◆ **Requirement**
Which lines below fall between the one containing "TBA possibly game theory" and the one containing "[Feedback form](https://forms.gle/KZ1zNZhr5Q7kmneZ6)"? Repeat them exactly, counting both of those lines, and add nothing else.

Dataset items
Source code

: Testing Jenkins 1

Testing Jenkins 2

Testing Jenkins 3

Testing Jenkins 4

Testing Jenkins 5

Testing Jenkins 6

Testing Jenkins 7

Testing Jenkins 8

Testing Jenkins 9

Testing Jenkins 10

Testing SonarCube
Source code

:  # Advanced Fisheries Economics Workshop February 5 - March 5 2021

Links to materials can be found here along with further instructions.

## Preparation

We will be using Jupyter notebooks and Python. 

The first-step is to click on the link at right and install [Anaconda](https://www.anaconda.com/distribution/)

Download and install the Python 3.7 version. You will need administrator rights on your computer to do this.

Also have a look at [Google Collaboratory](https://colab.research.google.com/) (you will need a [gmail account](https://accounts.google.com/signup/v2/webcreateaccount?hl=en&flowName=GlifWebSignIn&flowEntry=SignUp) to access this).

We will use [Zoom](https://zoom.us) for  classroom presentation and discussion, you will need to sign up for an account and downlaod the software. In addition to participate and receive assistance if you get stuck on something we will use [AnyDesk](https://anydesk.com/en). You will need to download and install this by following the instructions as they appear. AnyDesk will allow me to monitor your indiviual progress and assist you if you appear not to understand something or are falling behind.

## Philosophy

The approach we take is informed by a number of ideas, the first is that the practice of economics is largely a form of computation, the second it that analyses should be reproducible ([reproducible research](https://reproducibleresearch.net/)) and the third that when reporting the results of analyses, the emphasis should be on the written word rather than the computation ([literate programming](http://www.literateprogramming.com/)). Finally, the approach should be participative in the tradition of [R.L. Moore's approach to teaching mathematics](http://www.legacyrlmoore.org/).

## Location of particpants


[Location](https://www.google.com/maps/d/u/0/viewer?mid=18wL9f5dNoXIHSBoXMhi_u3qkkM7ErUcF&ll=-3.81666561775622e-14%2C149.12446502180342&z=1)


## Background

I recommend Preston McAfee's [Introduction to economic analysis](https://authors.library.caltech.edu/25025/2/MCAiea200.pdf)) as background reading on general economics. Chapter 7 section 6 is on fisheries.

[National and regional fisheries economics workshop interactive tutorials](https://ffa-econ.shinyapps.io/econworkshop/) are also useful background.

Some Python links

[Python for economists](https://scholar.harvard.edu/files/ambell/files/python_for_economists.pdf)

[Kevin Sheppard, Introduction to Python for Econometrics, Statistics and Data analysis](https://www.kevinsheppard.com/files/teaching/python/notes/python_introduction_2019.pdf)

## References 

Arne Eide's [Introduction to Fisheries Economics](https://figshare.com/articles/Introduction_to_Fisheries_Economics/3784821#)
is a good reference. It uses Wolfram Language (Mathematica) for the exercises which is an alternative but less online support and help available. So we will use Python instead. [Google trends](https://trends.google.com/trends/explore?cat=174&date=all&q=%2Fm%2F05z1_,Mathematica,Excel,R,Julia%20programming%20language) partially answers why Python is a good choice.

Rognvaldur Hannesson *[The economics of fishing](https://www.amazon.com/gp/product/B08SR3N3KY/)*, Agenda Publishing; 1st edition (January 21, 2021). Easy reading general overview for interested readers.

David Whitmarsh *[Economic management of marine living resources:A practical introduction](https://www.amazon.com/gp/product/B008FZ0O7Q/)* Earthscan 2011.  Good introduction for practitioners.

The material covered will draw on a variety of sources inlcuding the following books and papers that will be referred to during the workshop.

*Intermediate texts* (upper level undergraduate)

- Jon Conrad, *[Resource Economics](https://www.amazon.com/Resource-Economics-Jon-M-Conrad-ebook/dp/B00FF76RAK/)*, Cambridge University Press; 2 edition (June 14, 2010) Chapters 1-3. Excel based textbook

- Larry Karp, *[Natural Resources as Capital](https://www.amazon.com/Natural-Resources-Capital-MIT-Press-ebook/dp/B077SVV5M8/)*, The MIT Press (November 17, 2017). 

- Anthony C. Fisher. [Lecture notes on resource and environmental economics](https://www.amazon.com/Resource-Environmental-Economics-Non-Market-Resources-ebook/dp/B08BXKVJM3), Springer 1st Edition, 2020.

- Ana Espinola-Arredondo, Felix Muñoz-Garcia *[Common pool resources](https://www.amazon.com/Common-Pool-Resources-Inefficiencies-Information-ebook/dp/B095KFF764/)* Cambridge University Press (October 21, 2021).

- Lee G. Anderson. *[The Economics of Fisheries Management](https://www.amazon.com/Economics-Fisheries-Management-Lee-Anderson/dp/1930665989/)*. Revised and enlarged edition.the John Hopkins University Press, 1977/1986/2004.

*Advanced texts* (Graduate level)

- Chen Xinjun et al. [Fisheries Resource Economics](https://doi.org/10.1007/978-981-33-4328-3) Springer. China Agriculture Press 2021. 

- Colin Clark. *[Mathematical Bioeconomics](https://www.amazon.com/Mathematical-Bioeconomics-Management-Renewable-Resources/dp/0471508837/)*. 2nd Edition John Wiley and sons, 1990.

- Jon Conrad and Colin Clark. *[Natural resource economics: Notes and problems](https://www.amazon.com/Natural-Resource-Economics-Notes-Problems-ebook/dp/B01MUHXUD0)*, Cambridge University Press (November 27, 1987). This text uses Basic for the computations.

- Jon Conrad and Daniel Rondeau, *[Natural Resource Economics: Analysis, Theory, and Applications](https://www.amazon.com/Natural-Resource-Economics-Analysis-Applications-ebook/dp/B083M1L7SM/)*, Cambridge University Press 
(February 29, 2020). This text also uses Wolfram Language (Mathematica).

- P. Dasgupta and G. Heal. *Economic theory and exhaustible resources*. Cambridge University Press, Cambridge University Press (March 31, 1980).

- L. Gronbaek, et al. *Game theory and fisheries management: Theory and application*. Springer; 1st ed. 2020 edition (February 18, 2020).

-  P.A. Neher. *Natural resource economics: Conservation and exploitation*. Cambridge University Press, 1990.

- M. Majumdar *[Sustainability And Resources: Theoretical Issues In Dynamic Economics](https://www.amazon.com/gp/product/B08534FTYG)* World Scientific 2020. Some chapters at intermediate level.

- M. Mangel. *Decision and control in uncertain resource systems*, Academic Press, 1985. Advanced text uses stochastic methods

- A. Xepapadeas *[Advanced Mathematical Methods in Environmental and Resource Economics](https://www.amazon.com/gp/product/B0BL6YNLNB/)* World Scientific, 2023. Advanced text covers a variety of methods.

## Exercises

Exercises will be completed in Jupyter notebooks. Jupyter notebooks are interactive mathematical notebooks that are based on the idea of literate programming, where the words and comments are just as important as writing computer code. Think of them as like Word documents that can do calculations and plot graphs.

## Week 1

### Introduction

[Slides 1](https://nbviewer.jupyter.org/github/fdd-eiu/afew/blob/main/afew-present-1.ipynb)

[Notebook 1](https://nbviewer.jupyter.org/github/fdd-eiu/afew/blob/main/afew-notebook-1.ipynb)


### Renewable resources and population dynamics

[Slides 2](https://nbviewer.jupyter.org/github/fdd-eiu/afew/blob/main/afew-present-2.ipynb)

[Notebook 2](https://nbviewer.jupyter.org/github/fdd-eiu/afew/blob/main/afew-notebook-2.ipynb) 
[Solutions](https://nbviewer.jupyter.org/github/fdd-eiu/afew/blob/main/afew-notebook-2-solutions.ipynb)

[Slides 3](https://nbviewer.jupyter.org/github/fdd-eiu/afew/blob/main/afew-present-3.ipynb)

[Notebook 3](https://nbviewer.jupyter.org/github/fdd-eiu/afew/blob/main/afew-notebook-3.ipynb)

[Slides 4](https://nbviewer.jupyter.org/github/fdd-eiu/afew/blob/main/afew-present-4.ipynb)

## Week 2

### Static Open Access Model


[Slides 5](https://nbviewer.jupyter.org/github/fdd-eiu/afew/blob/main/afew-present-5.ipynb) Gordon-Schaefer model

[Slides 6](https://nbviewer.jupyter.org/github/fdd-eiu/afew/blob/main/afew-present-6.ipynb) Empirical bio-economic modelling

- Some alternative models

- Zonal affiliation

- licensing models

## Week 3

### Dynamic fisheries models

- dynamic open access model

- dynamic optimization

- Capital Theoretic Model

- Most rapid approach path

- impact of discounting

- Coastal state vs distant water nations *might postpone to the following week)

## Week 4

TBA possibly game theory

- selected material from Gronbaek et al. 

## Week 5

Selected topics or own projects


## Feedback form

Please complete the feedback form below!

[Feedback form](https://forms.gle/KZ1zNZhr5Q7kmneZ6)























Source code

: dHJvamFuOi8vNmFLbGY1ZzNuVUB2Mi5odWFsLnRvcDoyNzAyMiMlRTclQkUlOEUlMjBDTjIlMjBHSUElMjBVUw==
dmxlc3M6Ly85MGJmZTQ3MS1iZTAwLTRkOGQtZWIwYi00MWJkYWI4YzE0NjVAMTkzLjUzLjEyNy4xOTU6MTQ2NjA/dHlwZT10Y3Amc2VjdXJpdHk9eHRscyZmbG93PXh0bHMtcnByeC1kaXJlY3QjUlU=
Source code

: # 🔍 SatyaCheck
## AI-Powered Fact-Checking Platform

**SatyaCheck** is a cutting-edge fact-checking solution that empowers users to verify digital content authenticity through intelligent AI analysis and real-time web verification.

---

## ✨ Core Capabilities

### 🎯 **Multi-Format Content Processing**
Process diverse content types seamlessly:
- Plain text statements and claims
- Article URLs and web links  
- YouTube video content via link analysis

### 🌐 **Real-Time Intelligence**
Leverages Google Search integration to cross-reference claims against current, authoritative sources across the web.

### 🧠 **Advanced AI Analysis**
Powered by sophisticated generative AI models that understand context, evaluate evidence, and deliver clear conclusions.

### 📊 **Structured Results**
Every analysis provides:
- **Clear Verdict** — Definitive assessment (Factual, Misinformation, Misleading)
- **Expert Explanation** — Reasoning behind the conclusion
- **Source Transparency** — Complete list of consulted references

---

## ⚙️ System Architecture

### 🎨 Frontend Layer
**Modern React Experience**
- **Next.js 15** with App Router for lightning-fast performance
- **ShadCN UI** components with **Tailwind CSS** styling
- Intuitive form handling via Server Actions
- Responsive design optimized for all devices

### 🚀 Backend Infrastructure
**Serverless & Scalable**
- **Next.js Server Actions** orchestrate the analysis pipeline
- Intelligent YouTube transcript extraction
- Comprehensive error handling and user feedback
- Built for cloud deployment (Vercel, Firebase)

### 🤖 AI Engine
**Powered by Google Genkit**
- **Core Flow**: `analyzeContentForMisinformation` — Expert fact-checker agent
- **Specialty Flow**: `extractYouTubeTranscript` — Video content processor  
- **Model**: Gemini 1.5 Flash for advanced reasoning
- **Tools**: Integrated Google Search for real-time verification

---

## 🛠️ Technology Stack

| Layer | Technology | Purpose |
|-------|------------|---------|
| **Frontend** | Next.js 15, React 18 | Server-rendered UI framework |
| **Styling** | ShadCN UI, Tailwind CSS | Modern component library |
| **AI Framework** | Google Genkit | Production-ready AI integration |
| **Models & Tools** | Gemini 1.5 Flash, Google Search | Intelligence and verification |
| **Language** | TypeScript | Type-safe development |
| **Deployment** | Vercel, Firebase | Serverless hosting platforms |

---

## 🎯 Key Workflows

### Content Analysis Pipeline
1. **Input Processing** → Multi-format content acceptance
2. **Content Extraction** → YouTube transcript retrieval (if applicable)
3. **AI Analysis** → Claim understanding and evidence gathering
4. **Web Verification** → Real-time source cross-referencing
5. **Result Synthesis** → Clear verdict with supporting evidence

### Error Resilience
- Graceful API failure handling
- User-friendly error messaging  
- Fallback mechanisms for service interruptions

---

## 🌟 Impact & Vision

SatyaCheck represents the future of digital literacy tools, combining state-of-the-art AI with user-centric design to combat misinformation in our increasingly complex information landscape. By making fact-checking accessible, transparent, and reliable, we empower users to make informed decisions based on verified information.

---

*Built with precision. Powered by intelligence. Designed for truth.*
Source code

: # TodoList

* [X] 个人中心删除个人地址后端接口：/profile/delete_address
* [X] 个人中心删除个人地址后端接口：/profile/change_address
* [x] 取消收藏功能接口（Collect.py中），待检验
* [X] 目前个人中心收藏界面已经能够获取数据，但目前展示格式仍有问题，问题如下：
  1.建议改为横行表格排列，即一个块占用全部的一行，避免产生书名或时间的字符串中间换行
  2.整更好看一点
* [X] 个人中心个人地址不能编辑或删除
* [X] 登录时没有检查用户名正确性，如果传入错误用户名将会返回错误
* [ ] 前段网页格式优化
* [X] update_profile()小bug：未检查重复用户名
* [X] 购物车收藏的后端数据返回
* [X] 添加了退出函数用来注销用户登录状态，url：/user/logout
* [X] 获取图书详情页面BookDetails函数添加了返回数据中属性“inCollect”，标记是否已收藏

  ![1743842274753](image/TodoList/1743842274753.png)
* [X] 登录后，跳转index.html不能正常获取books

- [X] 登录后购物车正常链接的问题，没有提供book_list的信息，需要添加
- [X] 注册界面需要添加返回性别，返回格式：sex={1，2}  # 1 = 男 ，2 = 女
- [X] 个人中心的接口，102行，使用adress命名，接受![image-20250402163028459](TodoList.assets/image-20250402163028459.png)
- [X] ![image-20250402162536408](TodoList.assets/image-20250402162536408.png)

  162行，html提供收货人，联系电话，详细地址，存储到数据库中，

◆ **Response for this exercise**
TBA possibly game theory

- selected material from Gronbaek et al. 

## Week 5

Selected topics or own projects


## Feedback form

Please complete the feedback form below!

[Feedback form](https://forms.gle/KZ1zNZhr5Q7kmneZ6)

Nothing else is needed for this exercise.